By Wieland Wagner
China is spending mountains of money to expand its country's high-speed railway network and manufacture the world's fastest trains. But do its ambitions in the railway sector justify how these goals are being pursued -- and the risks they might ultimately pose?
With their elegant, white-and-blue exteriors, the super-high-speed trains lined up on the factory floor glitter like a school of barracudas. The opened front panels of the locomotives gape like hungry jaws as technicians in beige uniforms tend to what's inside.
Deputy chief engineer Lu Renyuan, 48, smiles proudly. These newly assembled bullet trains will soon leave the China South Locomotive & Rolling Stock (CSR) factory here in the northeastern Chinese city of Qingdao to race along new high-speed tracks at speeds of up to 350 kph (217 mph) -- in other words, faster than any other train line in the world. Similar trains already race back and forth between such major cities as Wuhan and Guangzhou, shortening the travel time between them from 11 hours to three.
These trains and their railways are only one step along the way in China's ongoing and ambitious race to catch up with its competitors. By focusing on incorporating foreign rail technology since 2004, the country has grown to become the most serious competitor to companies -- such as the German engineering giant Siemens -- that used to run laps around it when it came to such technologies.
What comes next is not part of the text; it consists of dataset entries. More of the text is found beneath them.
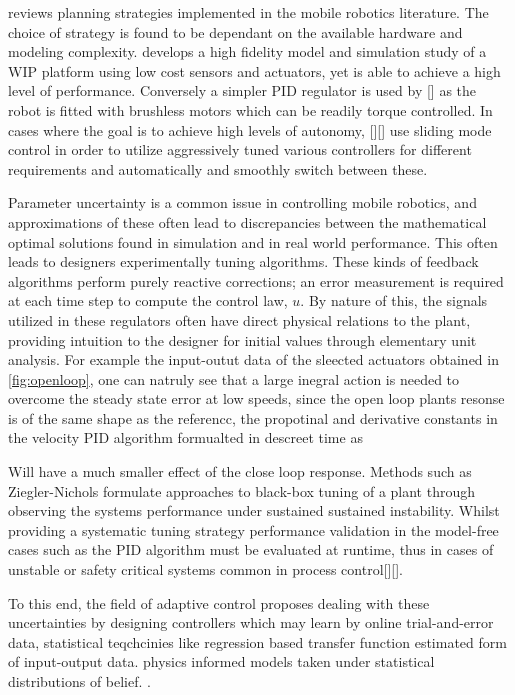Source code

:         \cite{patle2019review} reviews planning strategies implemented in the mobile robotics literature. 
        The choice of strategy is found to be dependant on the available hardware and modeling complexity. 
        \cite{yamamoto2008nxtway} develops a high fidelity model and simulation study of a WIP platform 
        using low cost sensors and actuators, yet is able to achieve a high level of performance.
        Conversely a simpler PID regulator is used by [] as the robot is fitted with brushless motors
        which can be readily torque controlled. 
        In cases where the goal is to achieve high levels of autonomy, [][] use sliding mode 
        control in order to utilize  aggressively tuned various controllers for different requirements and 
        automatically and smoothly switch between these.

        Parameter uncertainty is a common issue in controlling mobile robotics, and approximations of these often lead to 
        discrepancies between the mathematical optimal solutions found in simulation \cite{eide2011lqg} 
        and in real world performance. This often leads to designers experimentally tuning algorithms. These kinds of 
        feedback algorithms perform purely reactive corrections; an error measurement 
        is required at each time step to compute the control law, $u$. By nature of this, the signals utilized in these 
        regulators often have direct physical relations to the plant, providing intuition to the designer for initial values through 
        elementary unit analysis. For example the input-outut data of the sleected actuators obtained in \ref{fig:openloop}, 
        one can natruly see that a large inegral action is needed to overcome the steady state error at low speeds, since the 
        open loop plants resonse is of the same shape as the referencc, the propotinal and derivative constants in the velocity PID
        algorithm formualted in descreet time as 

            
        Will have a much smaller effect of the close loop response. 
        Methods such as Ziegler-Nichols formulate approaches to black-box tuning of a plant through observing the systems 
        performance under sustained sustained instability. Whilst providing a systematic tuning strategy performance validation 
        in the model-free cases such as the PID algorithm must be evaluated at runtime, 
        thus in cases of unstable or safety critical systems common in process control[][].
        
        To this end, the field of adaptive control proposes dealing with these uncertainties by designing controllers which may learn 
        by online trial-and-error data,  statistical teqchcinies like regression based transfer function estimated form of
        input-output data. physics informed models taken under statistical distributions of belief. \cite{benosman2018model}.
At the moment, Western companies are still proudly showcasing their technology at the 2010 World Expo that just opened in Shanghai. They're still hoping for more contracts worth billions. And, as Siemens did at the expo's opening, they're still giving polite public thanks for being considered "an integral part of the Chinese economy."
Even so, CSR is simultaneously busy at work developing its own trains that can travel 380 kph (236 mph). The plan is for these new super-speedy trains to shorten the 1,300-kilometer (800-mile) stretch between Beijing and Shanghai from roughly 10 to just four hours by 2011.